2話では天使ヶ原の友達が悪魔の被害に合う。でも左門は「善意からの人助けなんて偽善の極み」と救ってくれない。ただ天使ヶ原が「自分が善人とかどうでもいい!それでも助けて欲しい!」と叫ぶ。そこで左門は「やっと欲が出たね」とニヤリ笑顔を浮かべる。

つまり天使ヶ原が欲望を出せば左門は喜んで助けに来るものの、天使ヶ原の欲望は所詮「善き欲望」なわけです。だから結果は「人助け」に繋がるオチになる。天使ヶ原が一見すると欲望剥き出しの人間に成り下がっていくのかと思いきや、むしろ真逆。左門の本心は読み取れませんが、周囲が幸せになるので読後感としては悪くない。

総合評価

最初は絵柄を見て期待はしてなかったものの、いざ読み始めてみると意外に面白かった。コマ割りや構図など含めても見やすくて、キャラの表情も実は豊かで立ち止まることは少なかった。「自分の欲望に従う=人助けに繋がる」というギャップ感ある展開を作れてるのも大きい。

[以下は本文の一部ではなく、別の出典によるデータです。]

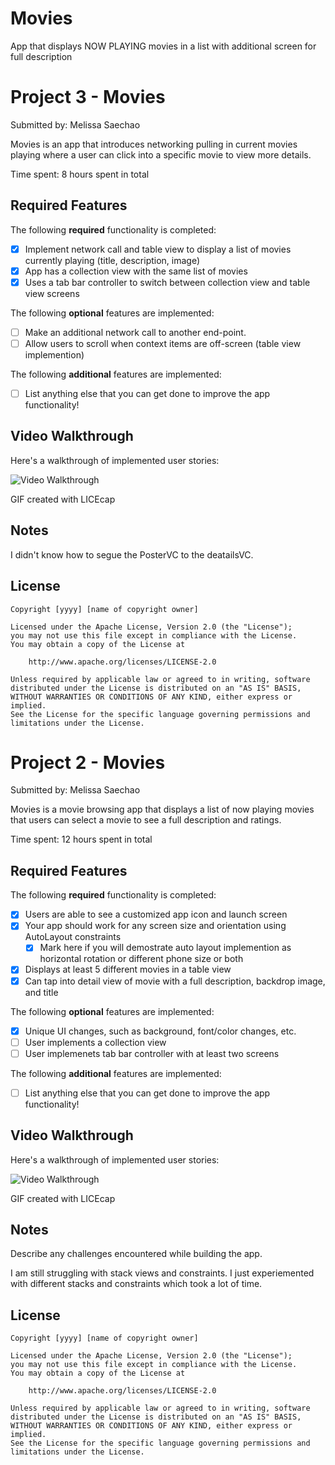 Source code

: # Movies
App that displays NOW PLAYING movies in a list with additional screen for full description

# Project 3 - Movies

Submitted by: Melissa Saechao

Movies is an app that introduces networking pulling in current movies playing where a user can click into a specific movie to view more details.

Time spent: 8 hours spent in total

## Required Features

The following **required** functionality is completed:

- [x] Implement network call and table view to display a list of movies currently playing (title, description, image)
- [x] App has a collection view with the same list of movies
- [x] Uses a tab bar controller to switch between collection view and table view screens
 
The following **optional** features are implemented:

- [ ] Make an additional network call to another end-point.	
- [ ] Allow users to scroll when context items are off-screen (table view implemention)

The following **additional** features are implemented:

- [ ] List anything else that you can get done to improve the app functionality!

## Video Walkthrough

Here's a walkthrough of implemented user stories:

<img src='https://raw.githubusercontent.com/melisaechao/Movies/8403720c42c1472da52be81ea85638ab2b206871/myStory2.gif?token=A2PV7AQNSVEOTVKB7MDLMWDEB7ZJK' title='Video Walkthrough' width='' alt='Video Walkthrough' />

GIF created with LICEcap

## Notes

I didn't know how to segue the PosterVC to the deatailsVC.

## License

    Copyright [yyyy] [name of copyright owner]

    Licensed under the Apache License, Version 2.0 (the "License");
    you may not use this file except in compliance with the License.
    You may obtain a copy of the License at

        http://www.apache.org/licenses/LICENSE-2.0

    Unless required by applicable law or agreed to in writing, software
    distributed under the License is distributed on an "AS IS" BASIS,
    WITHOUT WARRANTIES OR CONDITIONS OF ANY KIND, either express or implied.
    See the License for the specific language governing permissions and
    limitations under the License.
# Project 2 - Movies

Submitted by: Melissa Saechao

Movies is a movie browsing app that displays a list of now playing movies that users can select a movie to see a full description and ratings. 

Time spent: 12 hours spent in total

## Required Features

The following **required** functionality is completed:

- [x] Users are able to see a customized app icon and launch screen
- [x] Your app should work for any screen size and orientation using AutoLayout constraints
  - [x] Mark here if you will demostrate auto layout implemention as horizontal rotation or different phone size or both
- [x] Displays at least 5 different movies in a table view
- [x] Can tap into detail view of movie with a full description, backdrop image, and title
 
The following **optional** features are implemented:

- [x] Unique UI changes, such as background, font/color changes, etc.
- [ ] User implements a collection view
- [ ] User implemenets tab bar controller with at least two screens

The following **additional** features are implemented:

- [ ] List anything else that you can get done to improve the app functionality!

## Video Walkthrough

Here's a walkthrough of implemented user stories:

<img src='https://github.com/melisaechao/Movies/blob/main/myStory.gif?raw=true' title='Video Walkthrough' width='' alt='Video Walkthrough' />

GIF created with LICEcap


## Notes

Describe any challenges encountered while building the app.

I am still struggling with stack views and constraints. I just experiemented with different stacks and constraints which took a lot of time.

## License

    Copyright [yyyy] [name of copyright owner]

    Licensed under the Apache License, Version 2.0 (the "License");
    you may not use this file except in compliance with the License.
    You may obtain a copy of the License at

        http://www.apache.org/licenses/LICENSE-2.0

    Unless required by applicable law or agreed to in writing, software
    distributed under the License is distributed on an "AS IS" BASIS,
    WITHOUT WARRANTIES OR CONDITIONS OF ANY KIND, either express or implied.
    See the License for the specific language governing permissions and
    limitations under the License.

今後はストーリー物として展開することもありそう。とはいえ基本はオムニバス展開が続くはず。作者・沼駿にどこまで引き出しというポテンシャルがあるのか、またそれをどの程度まで持続できるかにも寄りますが、きっと長期連載マンガになる可能性は秘めてると思いました。

◯展開★4◯テンポ★4
◯キャラ★4◯画力★4
◯おすすめ度…86点!!!!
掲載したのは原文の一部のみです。